• **Exercise requirements**
Make an exact copy of the entries that come next.

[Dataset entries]
____
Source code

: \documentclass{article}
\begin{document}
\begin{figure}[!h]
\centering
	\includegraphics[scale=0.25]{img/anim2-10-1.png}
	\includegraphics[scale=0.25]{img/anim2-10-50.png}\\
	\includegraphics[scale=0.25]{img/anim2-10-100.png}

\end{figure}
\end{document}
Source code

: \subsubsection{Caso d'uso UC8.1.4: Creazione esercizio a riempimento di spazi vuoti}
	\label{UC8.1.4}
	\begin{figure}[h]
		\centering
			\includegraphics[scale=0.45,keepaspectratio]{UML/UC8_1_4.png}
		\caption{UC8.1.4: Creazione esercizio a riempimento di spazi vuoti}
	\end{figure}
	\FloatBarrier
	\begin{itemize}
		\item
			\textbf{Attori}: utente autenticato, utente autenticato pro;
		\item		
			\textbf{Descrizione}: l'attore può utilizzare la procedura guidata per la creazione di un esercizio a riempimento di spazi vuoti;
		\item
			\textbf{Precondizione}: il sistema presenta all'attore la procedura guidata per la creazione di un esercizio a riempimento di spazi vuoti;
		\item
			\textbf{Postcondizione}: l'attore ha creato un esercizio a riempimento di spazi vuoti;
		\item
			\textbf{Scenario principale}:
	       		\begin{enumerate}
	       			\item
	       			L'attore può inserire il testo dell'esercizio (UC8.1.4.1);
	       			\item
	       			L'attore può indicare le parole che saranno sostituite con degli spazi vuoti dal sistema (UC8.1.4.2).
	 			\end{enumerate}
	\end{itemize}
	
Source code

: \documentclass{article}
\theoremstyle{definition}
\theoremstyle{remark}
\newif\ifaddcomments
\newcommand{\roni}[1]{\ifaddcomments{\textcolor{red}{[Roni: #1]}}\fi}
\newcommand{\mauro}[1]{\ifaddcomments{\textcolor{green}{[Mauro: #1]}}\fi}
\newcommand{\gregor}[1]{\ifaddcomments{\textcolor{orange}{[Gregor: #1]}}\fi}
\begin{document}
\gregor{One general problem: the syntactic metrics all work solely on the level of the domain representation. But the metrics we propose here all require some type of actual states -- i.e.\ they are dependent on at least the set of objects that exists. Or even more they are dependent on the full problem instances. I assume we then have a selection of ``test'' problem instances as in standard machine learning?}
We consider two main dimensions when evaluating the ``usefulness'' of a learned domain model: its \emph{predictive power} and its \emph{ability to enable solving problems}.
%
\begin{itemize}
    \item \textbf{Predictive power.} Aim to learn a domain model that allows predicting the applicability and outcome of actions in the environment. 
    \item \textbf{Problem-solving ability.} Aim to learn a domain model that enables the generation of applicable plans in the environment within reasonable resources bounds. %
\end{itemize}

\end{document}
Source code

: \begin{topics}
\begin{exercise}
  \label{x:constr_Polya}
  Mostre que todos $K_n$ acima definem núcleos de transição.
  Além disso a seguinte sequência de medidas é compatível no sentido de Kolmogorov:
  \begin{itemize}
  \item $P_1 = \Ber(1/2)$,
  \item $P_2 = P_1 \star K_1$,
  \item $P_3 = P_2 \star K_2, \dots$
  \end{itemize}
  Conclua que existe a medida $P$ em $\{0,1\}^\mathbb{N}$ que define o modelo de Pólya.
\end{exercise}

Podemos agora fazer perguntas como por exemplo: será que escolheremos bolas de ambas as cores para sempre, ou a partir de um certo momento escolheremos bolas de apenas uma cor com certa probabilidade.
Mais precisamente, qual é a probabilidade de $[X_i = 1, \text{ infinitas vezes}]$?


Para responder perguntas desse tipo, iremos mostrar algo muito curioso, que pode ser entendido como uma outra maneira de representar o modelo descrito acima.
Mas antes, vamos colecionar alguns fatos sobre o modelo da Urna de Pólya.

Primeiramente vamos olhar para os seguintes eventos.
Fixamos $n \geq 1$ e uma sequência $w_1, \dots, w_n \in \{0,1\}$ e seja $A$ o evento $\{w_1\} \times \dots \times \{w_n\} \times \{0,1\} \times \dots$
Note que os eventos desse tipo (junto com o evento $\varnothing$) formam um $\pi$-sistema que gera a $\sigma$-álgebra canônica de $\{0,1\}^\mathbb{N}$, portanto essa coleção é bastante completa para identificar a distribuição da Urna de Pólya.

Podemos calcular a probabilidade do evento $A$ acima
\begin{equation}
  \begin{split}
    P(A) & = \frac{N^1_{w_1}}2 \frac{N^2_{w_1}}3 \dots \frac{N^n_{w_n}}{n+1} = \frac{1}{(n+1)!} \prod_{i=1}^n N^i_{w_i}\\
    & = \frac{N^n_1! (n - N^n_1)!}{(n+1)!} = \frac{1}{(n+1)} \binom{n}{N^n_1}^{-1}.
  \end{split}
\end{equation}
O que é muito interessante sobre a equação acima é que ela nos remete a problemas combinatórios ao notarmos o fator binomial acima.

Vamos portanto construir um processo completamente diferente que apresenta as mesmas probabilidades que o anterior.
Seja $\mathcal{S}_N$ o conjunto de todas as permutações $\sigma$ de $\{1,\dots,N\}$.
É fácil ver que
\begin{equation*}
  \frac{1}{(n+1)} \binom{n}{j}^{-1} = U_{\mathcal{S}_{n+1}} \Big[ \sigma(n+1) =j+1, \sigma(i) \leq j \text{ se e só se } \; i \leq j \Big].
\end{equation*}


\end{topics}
____
• **Answer to the exercise**
Source code

: \documentclass{article}
\begin{document}
\begin{figure}[!h]
\centering
	\includegraphics[scale=0.25]{img/anim2-10-1.png}
	\includegraphics[scale=0.25]{img/anim2-10-50.png}\\
	\includegraphics[scale=0.25]{img/anim2-10-100.png}

\end{figure}
\end{document}
Source code

: \subsubsection{Caso d'uso UC8.1.4: Creazione esercizio a riempimento di spazi vuoti}
	\label{UC8.1.4}
	\begin{figure}[h]
		\centering
			\includegraphics[scale=0.45,keepaspectratio]{UML/UC8_1_4.png}
		\caption{UC8.1.4: Creazione esercizio a riempimento di spazi vuoti}
	\end{figure}
	\FloatBarrier
	\begin{itemize}
		\item
			\textbf{Attori}: utente autenticato, utente autenticato pro;
		\item		
			\textbf{Descrizione}: l'attore può utilizzare la procedura guidata per la creazione di un esercizio a riempimento di spazi vuoti;
		\item
			\textbf{Precondizione}: il sistema presenta all'attore la procedura guidata per la creazione di un esercizio a riempimento di spazi vuoti;
		\item
			\textbf{Postcondizione}: l'attore ha creato un esercizio a riempimento di spazi vuoti;
		\item
			\textbf{Scenario principale}:
	       		\begin{enumerate}
	       			\item
	       			L'attore può inserire il testo dell'esercizio (UC8.1.4.1);
	       			\item
	       			L'attore può indicare le parole che saranno sostituite con degli spazi vuoti dal sistema (UC8.1.4.2).
	 			\end{enumerate}
	\end{itemize}
	
Source code

: \documentclass{article}
\theoremstyle{definition}
\theoremstyle{remark}
\newif\ifaddcomments
\newcommand{\roni}[1]{\ifaddcomments{\textcolor{red}{[Roni: #1]}}\fi}
\newcommand{\mauro}[1]{\ifaddcomments{\textcolor{green}{[Mauro: #1]}}\fi}
\newcommand{\gregor}[1]{\ifaddcomments{\textcolor{orange}{[Gregor: #1]}}\fi}
\begin{document}
\gregor{One general problem: the syntactic metrics all work solely on the level of the domain representation. But the metrics we propose here all require some type of actual states -- i.e.\ they are dependent on at least the set of objects that exists. Or even more they are dependent on the full problem instances. I assume we then have a selection of ``test'' problem instances as in standard machine learning?}
We consider two main dimensions when evaluating the ``usefulness'' of a learned domain model: its \emph{predictive power} and its \emph{ability to enable solving problems}.
%
\begin{itemize}
    \item \textbf{Predictive power.} Aim to learn a domain model that allows predicting the applicability and outcome of actions in the environment. 
    \item \textbf{Problem-solving ability.} Aim to learn a domain model that enables the generation of applicable plans in the environment within reasonable resources bounds. %
\end{itemize}

\end{document}
Source code

: \begin{topics}
\begin{exercise}
  \label{x:constr_Polya}
  Mostre que todos $K_n$ acima definem núcleos de transição.
  Além disso a seguinte sequência de medidas é compatível no sentido de Kolmogorov:
  \begin{itemize}
  \item $P_1 = \Ber(1/2)$,
  \item $P_2 = P_1 \star K_1$,
  \item $P_3 = P_2 \star K_2, \dots$
  \end{itemize}
  Conclua que existe a medida $P$ em $\{0,1\}^\mathbb{N}$ que define o modelo de Pólya.
\end{exercise}

Podemos agora fazer perguntas como por exemplo: será que escolheremos bolas de ambas as cores para sempre, ou a partir de um certo momento escolheremos bolas de apenas uma cor com certa probabilidade.
Mais precisamente, qual é a probabilidade de $[X_i = 1, \text{ infinitas vezes}]$?


Para responder perguntas desse tipo, iremos mostrar algo muito curioso, que pode ser entendido como uma outra maneira de representar o modelo descrito acima.
Mas antes, vamos colecionar alguns fatos sobre o modelo da Urna de Pólya.

Primeiramente vamos olhar para os seguintes eventos.
Fixamos $n \geq 1$ e uma sequência $w_1, \dots, w_n \in \{0,1\}$ e seja $A$ o evento $\{w_1\} \times \dots \times \{w_n\} \times \{0,1\} \times \dots$
Note que os eventos desse tipo (junto com o evento $\varnothing$) formam um $\pi$-sistema que gera a $\sigma$-álgebra canônica de $\{0,1\}^\mathbb{N}$, portanto essa coleção é bastante completa para identificar a distribuição da Urna de Pólya.

Podemos calcular a probabilidade do evento $A$ acima
\begin{equation}
  \begin{split}
    P(A) & = \frac{N^1_{w_1}}2 \frac{N^2_{w_1}}3 \dots \frac{N^n_{w_n}}{n+1} = \frac{1}{(n+1)!} \prod_{i=1}^n N^i_{w_i}\\
    & = \frac{N^n_1! (n - N^n_1)!}{(n+1)!} = \frac{1}{(n+1)} \binom{n}{N^n_1}^{-1}.
  \end{split}
\end{equation}
O que é muito interessante sobre a equação acima é que ela nos remete a problemas combinatórios ao notarmos o fator binomial acima.

Vamos portanto construir um processo completamente diferente que apresenta as mesmas probabilidades que o anterior.
Seja $\mathcal{S}_N$ o conjunto de todas as permutações $\sigma$ de $\{1,\dots,N\}$.
É fácil ver que
\begin{equation*}
  \frac{1}{(n+1)} \binom{n}{j}^{-1} = U_{\mathcal{S}_{n+1}} \Big[ \sigma(n+1) =j+1, \sigma(i) \leq j \text{ se e só se } \; i \leq j \Big].
\end{equation*}


\end{topics}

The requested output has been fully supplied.